Task prompt: Beginning with the first line, please repeat the entries exactly and end on the line that contains "tags: [Other,Social]".

Top of Records for the exercise

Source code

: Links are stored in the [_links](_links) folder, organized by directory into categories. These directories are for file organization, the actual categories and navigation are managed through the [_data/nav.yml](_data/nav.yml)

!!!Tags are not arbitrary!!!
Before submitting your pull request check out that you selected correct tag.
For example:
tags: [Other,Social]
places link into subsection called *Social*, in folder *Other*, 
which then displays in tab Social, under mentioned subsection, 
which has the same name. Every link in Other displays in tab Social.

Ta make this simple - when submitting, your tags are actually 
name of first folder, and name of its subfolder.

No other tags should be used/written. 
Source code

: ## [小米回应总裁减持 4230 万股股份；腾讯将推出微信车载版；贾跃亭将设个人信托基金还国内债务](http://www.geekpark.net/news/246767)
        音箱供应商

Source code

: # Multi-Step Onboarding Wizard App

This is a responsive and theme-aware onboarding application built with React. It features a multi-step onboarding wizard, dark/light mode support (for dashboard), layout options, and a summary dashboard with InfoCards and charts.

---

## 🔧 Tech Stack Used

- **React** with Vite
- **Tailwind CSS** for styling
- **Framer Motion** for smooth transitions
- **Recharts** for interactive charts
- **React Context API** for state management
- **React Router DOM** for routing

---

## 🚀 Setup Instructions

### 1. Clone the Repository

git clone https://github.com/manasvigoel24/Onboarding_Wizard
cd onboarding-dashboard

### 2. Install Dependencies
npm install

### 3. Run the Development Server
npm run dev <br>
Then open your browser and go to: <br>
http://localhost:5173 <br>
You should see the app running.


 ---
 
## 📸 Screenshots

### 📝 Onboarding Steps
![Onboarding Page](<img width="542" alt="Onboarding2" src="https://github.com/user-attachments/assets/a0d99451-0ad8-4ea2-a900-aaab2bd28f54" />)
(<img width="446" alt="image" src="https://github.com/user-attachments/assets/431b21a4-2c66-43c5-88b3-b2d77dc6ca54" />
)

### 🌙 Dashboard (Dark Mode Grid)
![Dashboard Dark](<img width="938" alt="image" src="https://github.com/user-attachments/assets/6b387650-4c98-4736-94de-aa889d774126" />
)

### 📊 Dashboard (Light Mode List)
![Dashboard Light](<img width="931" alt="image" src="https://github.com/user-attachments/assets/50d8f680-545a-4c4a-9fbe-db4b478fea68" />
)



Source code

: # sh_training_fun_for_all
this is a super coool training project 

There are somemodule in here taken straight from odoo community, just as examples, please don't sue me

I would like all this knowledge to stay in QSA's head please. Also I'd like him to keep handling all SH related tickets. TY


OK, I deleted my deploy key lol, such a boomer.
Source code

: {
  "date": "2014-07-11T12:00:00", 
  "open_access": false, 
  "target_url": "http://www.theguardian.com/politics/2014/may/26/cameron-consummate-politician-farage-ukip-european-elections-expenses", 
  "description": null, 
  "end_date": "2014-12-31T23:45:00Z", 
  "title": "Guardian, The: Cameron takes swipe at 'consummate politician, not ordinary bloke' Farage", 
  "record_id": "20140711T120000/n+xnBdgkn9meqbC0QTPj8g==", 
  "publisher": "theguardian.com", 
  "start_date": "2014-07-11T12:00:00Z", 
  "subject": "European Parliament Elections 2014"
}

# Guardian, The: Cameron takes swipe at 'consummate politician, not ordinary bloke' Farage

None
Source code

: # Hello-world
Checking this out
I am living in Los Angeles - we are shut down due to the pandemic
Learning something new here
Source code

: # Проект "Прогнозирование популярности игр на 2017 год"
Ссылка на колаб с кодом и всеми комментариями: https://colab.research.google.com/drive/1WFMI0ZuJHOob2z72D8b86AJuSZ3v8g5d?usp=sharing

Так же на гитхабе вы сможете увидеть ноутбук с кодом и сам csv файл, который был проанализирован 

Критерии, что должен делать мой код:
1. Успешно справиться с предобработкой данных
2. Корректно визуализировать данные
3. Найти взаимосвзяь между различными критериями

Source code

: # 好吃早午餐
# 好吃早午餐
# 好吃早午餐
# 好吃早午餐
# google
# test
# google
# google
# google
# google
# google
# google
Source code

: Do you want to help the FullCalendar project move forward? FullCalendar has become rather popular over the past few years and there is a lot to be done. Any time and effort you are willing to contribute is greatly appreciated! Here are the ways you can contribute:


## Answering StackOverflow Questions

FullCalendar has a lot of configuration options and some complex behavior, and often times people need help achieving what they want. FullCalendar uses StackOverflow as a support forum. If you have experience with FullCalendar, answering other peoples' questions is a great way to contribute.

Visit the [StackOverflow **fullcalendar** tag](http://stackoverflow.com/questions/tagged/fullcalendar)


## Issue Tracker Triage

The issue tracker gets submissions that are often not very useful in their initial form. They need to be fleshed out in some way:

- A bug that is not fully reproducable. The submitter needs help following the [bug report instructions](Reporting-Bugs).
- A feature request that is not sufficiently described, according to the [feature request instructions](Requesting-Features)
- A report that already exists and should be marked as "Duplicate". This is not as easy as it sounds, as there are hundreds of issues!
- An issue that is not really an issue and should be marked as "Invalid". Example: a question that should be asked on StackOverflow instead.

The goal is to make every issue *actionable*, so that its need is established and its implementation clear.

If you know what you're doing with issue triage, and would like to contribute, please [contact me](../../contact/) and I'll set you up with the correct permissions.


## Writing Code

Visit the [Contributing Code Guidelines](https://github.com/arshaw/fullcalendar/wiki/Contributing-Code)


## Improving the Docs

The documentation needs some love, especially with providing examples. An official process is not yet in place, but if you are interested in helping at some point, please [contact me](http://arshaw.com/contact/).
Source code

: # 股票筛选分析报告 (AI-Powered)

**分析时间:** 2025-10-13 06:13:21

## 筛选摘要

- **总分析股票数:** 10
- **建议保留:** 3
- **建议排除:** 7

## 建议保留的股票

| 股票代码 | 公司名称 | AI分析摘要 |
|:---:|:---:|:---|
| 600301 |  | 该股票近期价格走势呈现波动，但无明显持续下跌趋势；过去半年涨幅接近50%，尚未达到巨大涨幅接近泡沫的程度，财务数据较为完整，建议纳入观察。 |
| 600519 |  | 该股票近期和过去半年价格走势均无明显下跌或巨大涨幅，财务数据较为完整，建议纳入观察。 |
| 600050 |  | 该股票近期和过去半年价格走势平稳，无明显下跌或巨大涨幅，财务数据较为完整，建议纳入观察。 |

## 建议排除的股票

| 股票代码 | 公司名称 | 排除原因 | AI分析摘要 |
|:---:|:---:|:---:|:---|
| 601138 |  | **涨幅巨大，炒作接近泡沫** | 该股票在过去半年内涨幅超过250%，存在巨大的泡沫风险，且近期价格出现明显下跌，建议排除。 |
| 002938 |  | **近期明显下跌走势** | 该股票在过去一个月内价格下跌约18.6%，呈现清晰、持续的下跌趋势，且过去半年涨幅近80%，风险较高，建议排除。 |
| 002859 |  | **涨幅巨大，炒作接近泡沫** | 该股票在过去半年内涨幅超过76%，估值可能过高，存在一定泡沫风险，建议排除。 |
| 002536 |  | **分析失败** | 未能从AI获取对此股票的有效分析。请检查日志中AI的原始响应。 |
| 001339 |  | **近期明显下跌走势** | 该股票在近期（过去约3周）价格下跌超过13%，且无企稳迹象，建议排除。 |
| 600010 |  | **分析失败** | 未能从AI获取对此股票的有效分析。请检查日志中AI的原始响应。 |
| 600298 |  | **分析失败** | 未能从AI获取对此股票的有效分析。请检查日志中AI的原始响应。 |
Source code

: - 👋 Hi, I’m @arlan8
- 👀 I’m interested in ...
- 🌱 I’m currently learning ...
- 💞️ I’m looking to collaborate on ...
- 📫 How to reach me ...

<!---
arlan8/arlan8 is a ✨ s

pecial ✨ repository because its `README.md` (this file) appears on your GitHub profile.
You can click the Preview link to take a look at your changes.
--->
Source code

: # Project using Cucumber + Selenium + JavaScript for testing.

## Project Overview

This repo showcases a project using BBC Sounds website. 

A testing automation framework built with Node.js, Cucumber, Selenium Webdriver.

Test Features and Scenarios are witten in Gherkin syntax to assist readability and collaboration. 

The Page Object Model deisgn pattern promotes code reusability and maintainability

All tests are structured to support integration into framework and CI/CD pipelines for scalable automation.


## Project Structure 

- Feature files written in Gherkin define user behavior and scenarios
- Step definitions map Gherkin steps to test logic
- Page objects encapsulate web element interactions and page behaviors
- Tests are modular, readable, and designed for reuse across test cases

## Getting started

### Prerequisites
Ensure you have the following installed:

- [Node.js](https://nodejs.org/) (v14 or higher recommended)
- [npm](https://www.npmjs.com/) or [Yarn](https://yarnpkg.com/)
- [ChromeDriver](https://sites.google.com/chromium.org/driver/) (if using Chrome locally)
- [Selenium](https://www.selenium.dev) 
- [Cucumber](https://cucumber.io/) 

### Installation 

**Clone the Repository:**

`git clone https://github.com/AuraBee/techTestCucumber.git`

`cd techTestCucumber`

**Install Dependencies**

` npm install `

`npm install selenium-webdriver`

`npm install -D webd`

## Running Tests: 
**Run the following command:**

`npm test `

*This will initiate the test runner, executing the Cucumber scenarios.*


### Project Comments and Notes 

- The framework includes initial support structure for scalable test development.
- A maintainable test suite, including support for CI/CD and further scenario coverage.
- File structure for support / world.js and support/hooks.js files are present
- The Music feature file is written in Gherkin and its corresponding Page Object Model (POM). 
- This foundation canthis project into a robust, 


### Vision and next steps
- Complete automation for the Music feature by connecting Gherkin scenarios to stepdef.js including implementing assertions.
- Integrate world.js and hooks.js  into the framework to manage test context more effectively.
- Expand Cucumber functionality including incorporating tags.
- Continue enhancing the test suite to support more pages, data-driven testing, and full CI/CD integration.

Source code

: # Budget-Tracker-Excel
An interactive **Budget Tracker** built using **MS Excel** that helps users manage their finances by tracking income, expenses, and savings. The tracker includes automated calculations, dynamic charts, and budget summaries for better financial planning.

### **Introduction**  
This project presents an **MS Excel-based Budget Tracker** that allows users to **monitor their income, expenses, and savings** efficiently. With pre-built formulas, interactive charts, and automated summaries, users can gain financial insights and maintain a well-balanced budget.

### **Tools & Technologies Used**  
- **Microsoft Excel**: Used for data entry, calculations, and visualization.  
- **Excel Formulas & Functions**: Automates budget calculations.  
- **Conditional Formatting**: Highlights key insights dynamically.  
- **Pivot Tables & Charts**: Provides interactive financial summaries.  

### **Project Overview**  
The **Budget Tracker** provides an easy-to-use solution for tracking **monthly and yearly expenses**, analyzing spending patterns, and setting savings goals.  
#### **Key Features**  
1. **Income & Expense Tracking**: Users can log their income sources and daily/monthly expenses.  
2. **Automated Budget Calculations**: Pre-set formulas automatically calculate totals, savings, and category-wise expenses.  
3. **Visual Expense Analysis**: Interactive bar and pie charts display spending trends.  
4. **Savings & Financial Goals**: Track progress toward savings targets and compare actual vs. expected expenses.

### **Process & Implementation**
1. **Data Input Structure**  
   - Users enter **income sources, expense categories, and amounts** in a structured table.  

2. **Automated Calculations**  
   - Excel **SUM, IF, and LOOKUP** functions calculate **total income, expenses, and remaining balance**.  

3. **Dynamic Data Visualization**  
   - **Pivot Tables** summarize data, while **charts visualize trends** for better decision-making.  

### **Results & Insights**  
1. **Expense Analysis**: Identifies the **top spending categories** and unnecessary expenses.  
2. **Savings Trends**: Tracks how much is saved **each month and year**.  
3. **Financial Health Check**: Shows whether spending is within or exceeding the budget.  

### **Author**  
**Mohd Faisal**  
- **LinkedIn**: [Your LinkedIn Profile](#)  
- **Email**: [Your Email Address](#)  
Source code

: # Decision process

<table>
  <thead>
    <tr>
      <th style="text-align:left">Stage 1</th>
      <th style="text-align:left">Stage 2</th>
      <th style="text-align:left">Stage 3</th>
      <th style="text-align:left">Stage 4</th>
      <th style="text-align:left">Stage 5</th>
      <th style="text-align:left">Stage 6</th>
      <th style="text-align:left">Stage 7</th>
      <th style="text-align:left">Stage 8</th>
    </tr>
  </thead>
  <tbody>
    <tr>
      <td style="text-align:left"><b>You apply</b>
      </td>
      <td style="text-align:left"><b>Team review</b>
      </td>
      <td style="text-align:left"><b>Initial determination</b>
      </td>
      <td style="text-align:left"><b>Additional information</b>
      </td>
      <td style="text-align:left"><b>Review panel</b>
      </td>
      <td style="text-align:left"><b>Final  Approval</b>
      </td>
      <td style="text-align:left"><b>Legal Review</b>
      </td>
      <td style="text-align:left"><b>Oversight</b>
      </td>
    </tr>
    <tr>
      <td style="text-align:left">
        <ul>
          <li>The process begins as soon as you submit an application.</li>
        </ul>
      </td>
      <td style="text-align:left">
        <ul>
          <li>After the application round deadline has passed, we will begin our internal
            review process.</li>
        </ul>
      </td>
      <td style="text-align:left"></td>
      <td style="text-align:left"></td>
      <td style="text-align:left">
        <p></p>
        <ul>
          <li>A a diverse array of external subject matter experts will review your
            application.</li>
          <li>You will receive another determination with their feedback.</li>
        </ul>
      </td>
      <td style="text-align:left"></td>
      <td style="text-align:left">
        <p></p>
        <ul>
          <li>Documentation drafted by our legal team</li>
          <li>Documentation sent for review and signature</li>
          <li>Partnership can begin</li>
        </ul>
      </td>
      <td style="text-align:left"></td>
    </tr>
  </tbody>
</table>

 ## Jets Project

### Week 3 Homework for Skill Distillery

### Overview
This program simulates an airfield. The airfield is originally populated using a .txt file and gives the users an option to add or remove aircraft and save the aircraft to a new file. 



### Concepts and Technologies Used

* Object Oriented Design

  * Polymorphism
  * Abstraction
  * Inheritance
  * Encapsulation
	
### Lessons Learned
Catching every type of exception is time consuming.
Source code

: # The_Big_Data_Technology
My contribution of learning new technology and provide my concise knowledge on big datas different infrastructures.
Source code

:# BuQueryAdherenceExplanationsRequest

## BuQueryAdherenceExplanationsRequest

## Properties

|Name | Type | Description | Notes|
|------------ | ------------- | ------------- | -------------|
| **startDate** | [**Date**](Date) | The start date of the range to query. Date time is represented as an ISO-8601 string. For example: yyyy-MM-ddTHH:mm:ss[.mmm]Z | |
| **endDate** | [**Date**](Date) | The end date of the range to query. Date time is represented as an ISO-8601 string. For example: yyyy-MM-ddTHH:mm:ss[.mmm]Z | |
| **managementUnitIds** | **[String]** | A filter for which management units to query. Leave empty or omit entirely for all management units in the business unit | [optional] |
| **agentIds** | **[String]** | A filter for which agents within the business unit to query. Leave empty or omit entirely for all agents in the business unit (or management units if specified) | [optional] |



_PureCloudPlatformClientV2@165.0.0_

Bottom of Records for the exercise

Problem solution:
Source code

: Links are stored in the [_links](_links) folder, organized by directory into categories. These directories are for file organization, the actual categories and navigation are managed through the [_data/nav.yml](_data/nav.yml)

!!!Tags are not arbitrary!!!
Before submitting your pull request check out that you selected correct tag.
For example:
tags: [Other,Social]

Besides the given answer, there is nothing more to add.